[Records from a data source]
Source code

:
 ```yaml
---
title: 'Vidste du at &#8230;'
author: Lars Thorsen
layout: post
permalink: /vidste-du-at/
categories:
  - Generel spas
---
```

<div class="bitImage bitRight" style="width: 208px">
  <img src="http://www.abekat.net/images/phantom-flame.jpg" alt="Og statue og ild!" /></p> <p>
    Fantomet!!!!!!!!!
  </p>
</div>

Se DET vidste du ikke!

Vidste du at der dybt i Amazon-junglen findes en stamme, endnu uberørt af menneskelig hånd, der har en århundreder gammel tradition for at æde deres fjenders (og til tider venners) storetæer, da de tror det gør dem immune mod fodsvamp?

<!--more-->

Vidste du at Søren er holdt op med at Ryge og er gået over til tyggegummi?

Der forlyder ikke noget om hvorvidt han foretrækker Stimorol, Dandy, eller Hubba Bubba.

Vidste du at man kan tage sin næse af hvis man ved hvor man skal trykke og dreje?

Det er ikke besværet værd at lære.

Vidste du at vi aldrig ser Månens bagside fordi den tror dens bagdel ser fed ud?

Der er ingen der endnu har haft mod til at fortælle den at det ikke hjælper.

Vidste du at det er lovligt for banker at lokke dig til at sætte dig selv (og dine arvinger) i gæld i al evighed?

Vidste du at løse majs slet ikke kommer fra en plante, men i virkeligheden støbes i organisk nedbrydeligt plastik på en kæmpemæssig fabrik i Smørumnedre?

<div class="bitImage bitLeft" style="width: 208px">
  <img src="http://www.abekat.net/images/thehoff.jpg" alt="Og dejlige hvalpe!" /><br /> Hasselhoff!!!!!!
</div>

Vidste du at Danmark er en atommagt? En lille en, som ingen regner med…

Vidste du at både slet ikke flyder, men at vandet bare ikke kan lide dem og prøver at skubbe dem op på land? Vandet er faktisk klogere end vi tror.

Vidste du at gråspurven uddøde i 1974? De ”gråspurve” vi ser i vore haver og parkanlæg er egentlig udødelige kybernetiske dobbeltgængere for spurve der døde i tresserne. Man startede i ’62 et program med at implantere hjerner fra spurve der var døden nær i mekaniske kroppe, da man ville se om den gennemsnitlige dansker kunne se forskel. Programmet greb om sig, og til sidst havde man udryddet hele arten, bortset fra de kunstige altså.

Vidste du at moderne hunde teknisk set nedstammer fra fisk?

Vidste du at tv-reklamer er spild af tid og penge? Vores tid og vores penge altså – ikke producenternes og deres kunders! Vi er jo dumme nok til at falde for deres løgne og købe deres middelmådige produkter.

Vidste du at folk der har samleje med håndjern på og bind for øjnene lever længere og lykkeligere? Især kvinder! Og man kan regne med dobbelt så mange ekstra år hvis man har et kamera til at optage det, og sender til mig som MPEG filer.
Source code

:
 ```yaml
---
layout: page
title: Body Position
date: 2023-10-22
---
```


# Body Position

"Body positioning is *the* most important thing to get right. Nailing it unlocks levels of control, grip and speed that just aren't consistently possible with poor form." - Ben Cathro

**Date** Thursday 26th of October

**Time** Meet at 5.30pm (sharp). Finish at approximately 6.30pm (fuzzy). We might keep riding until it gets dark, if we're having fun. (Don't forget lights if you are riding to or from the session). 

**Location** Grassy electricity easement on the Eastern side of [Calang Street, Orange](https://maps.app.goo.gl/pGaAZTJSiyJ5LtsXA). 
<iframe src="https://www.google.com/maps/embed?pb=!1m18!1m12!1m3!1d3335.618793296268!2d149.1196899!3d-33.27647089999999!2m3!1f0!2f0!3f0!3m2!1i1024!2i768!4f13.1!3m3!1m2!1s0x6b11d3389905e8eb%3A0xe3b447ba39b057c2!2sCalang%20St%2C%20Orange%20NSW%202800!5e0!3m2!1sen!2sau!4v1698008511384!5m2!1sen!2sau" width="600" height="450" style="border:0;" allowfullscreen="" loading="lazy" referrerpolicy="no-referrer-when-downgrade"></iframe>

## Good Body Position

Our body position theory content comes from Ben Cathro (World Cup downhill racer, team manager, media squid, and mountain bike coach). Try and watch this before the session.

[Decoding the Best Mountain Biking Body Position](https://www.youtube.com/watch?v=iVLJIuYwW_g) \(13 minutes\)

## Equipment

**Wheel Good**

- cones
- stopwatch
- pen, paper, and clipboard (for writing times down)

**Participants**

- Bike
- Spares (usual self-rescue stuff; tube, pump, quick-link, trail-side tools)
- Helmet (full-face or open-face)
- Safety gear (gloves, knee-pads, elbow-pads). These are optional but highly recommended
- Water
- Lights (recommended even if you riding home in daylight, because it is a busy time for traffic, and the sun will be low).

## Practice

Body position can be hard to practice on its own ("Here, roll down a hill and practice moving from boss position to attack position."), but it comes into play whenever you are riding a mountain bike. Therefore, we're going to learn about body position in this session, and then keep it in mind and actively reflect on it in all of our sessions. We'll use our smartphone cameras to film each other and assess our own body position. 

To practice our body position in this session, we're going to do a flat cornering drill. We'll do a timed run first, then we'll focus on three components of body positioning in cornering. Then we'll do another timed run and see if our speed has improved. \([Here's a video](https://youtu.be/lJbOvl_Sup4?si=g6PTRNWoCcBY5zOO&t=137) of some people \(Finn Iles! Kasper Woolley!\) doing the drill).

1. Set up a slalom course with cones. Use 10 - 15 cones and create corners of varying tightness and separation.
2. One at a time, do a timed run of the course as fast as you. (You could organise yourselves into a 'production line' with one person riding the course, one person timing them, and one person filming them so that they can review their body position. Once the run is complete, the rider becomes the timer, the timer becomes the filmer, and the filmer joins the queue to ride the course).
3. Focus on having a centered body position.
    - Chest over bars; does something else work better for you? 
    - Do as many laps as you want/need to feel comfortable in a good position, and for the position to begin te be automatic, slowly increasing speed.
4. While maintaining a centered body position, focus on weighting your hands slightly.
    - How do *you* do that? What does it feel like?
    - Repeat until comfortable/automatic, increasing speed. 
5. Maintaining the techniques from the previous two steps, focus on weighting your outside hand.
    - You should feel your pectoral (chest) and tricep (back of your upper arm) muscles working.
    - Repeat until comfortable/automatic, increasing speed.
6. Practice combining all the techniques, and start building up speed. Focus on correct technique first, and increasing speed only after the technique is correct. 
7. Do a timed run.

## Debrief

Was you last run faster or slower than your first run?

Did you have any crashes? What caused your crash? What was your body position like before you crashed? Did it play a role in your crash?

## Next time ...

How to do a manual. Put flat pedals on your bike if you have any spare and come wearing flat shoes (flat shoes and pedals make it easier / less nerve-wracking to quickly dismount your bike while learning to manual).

WHAT IS EXPECTED:
The answer should contain only the lines from the first line of the entries through the line holding "Se DET vidste du ikke!", each exactly as written.

RESULT:
Source code

:
 ```yaml
---
title: 'Vidste du at &#8230;'
author: Lars Thorsen
layout: post
permalink: /vidste-du-at/
categories:
  - Generel spas
---
```

<div class="bitImage bitRight" style="width: 208px">
  <img src="http://www.abekat.net/images/phantom-flame.jpg" alt="Og statue og ild!" /></p> <p>
    Fantomet!!!!!!!!!
  </p>
</div>

Se DET vidste du ikke!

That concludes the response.